There seems to be a small revolt in progress at the UN over the ever-growing demand for its peacekeepers. There are currently more than 100,000 of them around the world, a record, and UN-watchers have been muttering darkly about “overstretch” for a while. But now there’s a new mood of frankness among senior officials too. Last week, Ban Ki-moon declared that sending a UN force into Somalia is not “a realistic and viable option” right now. That will have irritated Washington, which badly wants to the UN to go in to take some pressure off its Ethiopian allies, bogged down in Mogadishu.

This week, it’s been the turn of Ban’s Under-Secretary for Peacekeeping Jean-Marie Guehenno to tell it like it is. Reviewing the lack of hi-tech assets like helicopters available for the UN force in Darfur, he told the press that the mission there “may become a failure.” Guehenno has been blunt about such issues in the past. But these two statements, coming so close together, may foreshadow a growing fight over high-risk missions like Darfur and Somalia between a cautious UN Secretariat and those governments (most obviously the US and UK) that strongly favor these deployments.

So it’s worth noting the disconnect between these short-term warnings from the UN and some of the big picture thinking on peacekeeping that Gordon Brown laid out in his Mansion House speech on Monday. As Alex Evans pointed out in his review of the speech on this blog, Brown had much to say about the need for a “a new framework” to handle fragile states and peace operations. And much of it was absolutely right in theory: “Security Council peacekeeping resolutions and UN Envoys should make stablisation, reconstruction and development an equal priority”, for example. The problem is that you can’t make the theory work (or get onto reconstruction or development) if you don’t have the troops and helicopters you need to do stabilization.

In fairness, they know this in London. In a lecture on the EU as “Model Power Not Superpower” today, David Miliband had all the details on rotary wing aircraft:

EU countries have around 1,200 transport helicopters, yet only about 35 are deployed in Afghanistan. And EU member states haven’t provided any helicopters in Darfur despite the desperate need there.

Miliband went on to say that “increasing our capacity to put peacekeepers into the field – whether on UN, EU or NATO missions – is a crucial part of cooperation.” Again, this is absolutely right in principle. But even if the Europeans did have much greater capacity, would they be prepared to risk their assets and personnel in Somalia?

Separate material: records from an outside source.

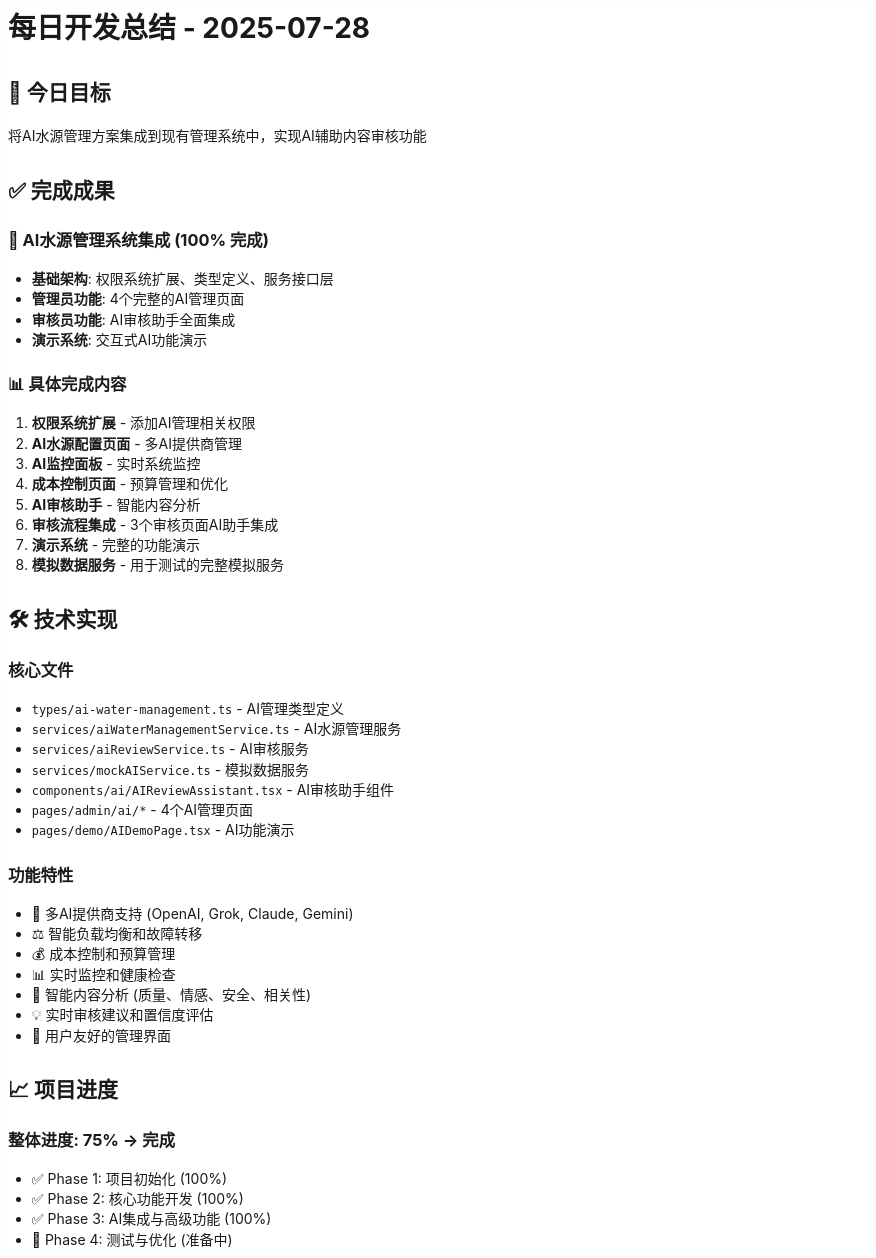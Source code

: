 # 每日开发总结 - 2025-07-28

## 🎯 今日目标
将AI水源管理方案集成到现有管理系统中，实现AI辅助内容审核功能

## ✅ 完成成果

### 🚀 AI水源管理系统集成 (100% 完成)
- **基础架构**: 权限系统扩展、类型定义、服务接口层
- **管理员功能**: 4个完整的AI管理页面
- **审核员功能**: AI审核助手全面集成
- **演示系统**: 交互式AI功能演示

### 📊 具体完成内容
1. **权限系统扩展** - 添加AI管理相关权限
2. **AI水源配置页面** - 多AI提供商管理
3. **AI监控面板** - 实时系统监控
4. **成本控制页面** - 预算管理和优化
5. **AI审核助手** - 智能内容分析
6. **审核流程集成** - 3个审核页面AI助手集成
7. **演示系统** - 完整的功能演示
8. **模拟数据服务** - 用于测试的完整模拟服务

## 🛠️ 技术实现

### 核心文件
- `types/ai-water-management.ts` - AI管理类型定义
- `services/aiWaterManagementService.ts` - AI水源管理服务
- `services/aiReviewService.ts` - AI审核服务
- `services/mockAIService.ts` - 模拟数据服务
- `components/ai/AIReviewAssistant.tsx` - AI审核助手组件
- `pages/admin/ai/*` - 4个AI管理页面
- `pages/demo/AIDemoPage.tsx` - AI功能演示

### 功能特性
- 🔄 多AI提供商支持 (OpenAI, Grok, Claude, Gemini)
- ⚖️ 智能负载均衡和故障转移
- 💰 成本控制和预算管理
- 📊 实时监控和健康检查
- 🎯 智能内容分析 (质量、情感、安全、相关性)
- 💡 实时审核建议和置信度评估
- 🎨 用户友好的管理界面

## 📈 项目进度

### 整体进度: 75% → 完成
- ✅ Phase 1: 项目初始化 (100%)
- ✅ Phase 2: 核心功能开发 (100%)
- ✅ Phase 3: AI集成与高级功能 (100%)
- 🔄 Phase 4: 测试与优化 (准备中)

Er, no. Fewer than 2% of UN forces in Africa come from Europe. Give credit where it is due: the Norwegians and Swedes do want to send engineers to Darfur, and the EU is deploying (mainly French) soldiers to Chad alongside UN police. The UN will continue to have to bear the burden of new missions with troops from Africa and Asia. As that becomes ever more difficult and dangerous, the Secretariat may start to do what Bill Clinton told the UN to do after the last Somalia debacle in the 1990s: learn to say no.